(Stored data)
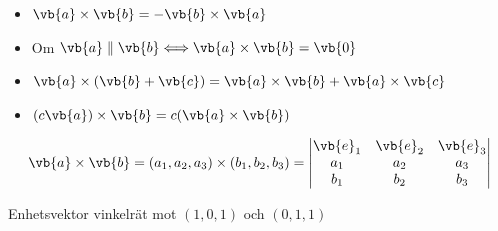 \begin{itemize}
  \item $\vb{a} \times \vb{b} = -\vb{b} \times \vb{a}$
  \item Om $\vb{a} \parallel \vb{b} \Longleftrightarrow \vb{a} \times \vb{b} = \vb{0}$
  \item $\vb{a} \times (\vb{b} + \vb{c}) = \vb{a} \times \vb{b} + \vb{a} \times \vb{c}$
  \item $(c\vb{a}) \times \vb{b} = c(\vb{a} \times \vb{b})$
\end{itemize}
\[ \vb{a} \times \vb{b} = (a_1, a_2, a_3) \times (b_1, b_2, b_3) = \begin{vmatrix} \vb{e}_1 & \vb{e}_2 & \vb{e}_3 \\ a_1 & a_2 & a_3 \\ b_1 & b_2 & b_3 \end{vmatrix} \]

\begin{example}[1.7]
Enhetsvektor vinkelrät mot $(1, 0, 1)$ och $(0, 1, 1)$
\end{example}
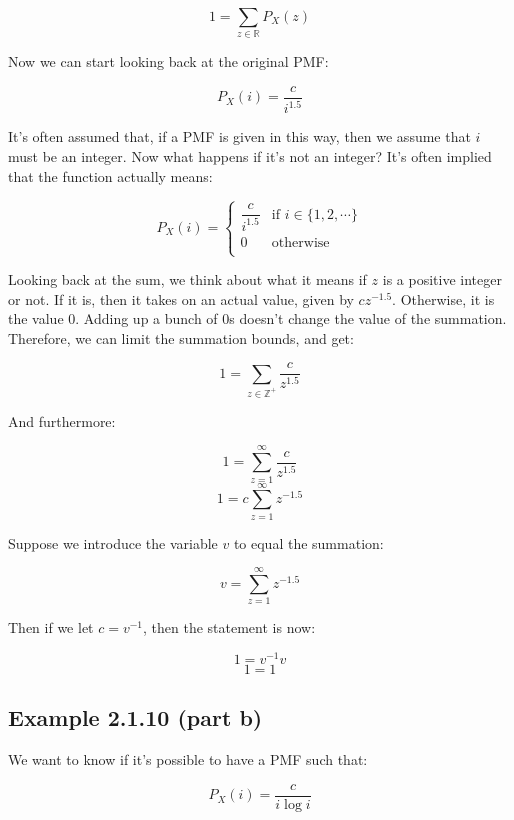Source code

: \documentclass{article}
\begin{document}
\[
1=\sum\limits_{z\in\mathbb{R}}P_X(z)
\]

Now we can start looking back at the original PMF:

\[
P_X(i)=\frac{c}{i^{1.5}}
\]

It's often assumed that, if a PMF is given in this way, then we assume
that $i$ must be an integer. Now what happens if it's not an integer?
It's often implied that the function actually means:

\[
P_X(i)=\begin{cases}\dfrac{c}{i^{1.5}} & \text{if $i\in\{1,2,\cdots\}$} \\ 0 & \text{otherwise} \\\end{cases}
\]

Looking back at the sum, we think about what it means if $z$ is a
positive integer or not. If it is, then it takes on an actual value,
given by $cz^{-1.5}$. Otherwise, it is the value $0$. Adding up a
bunch of $0$s doesn't change the value of the summation. Therefore, we
can limit the summation bounds, and get:

\[
1=\sum\limits_{z\in\mathbb{Z}^+}\frac{c}{z^{1.5}}
\]

And furthermore:

\[
1=\sum\limits_{z=1}^\infty \frac{c}{z^{1.5}}
\] \[
1=c\sum\limits_{z=1}^\infty z^{-1.5}
\]

Suppose we introduce the variable $v$ to equal the summation:

\[
v=\sum\limits_{z=1}^\infty z^{-1.5}
\]

Then if we let $c=v^{-1}$, then the statement is now:

\[
1=v^{-1}v
\] \[
1=1
\]

\subsection*{Example 2.1.10 (part b)}

We want to know if it's possible to have a PMF such that:

\[
P_X(i)=\frac{c}{i\log i}
\]
\end{document}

Task details - Please write out, exactly as they appear, the line that contains "Adding up a" and every line after it up to the end of the entries above, and no others.

Result -
given by $cz^{-1.5}$. Otherwise, it is the value $0$. Adding up a
bunch of $0$s doesn't change the value of the summation. Therefore, we
can limit the summation bounds, and get:

\[
1=\sum\limits_{z\in\mathbb{Z}^+}\frac{c}{z^{1.5}}
\]

And furthermore:

\[
1=\sum\limits_{z=1}^\infty \frac{c}{z^{1.5}}
\] \[
1=c\sum\limits_{z=1}^\infty z^{-1.5}
\]

Suppose we introduce the variable $v$ to equal the summation:

\[
v=\sum\limits_{z=1}^\infty z^{-1.5}
\]

Then if we let $c=v^{-1}$, then the statement is now:

\[
1=v^{-1}v
\] \[
1=1
\]

\subsection*{Example 2.1.10 (part b)}

We want to know if it's possible to have a PMF such that:

\[
P_X(i)=\frac{c}{i\log i}
\]
\end{document}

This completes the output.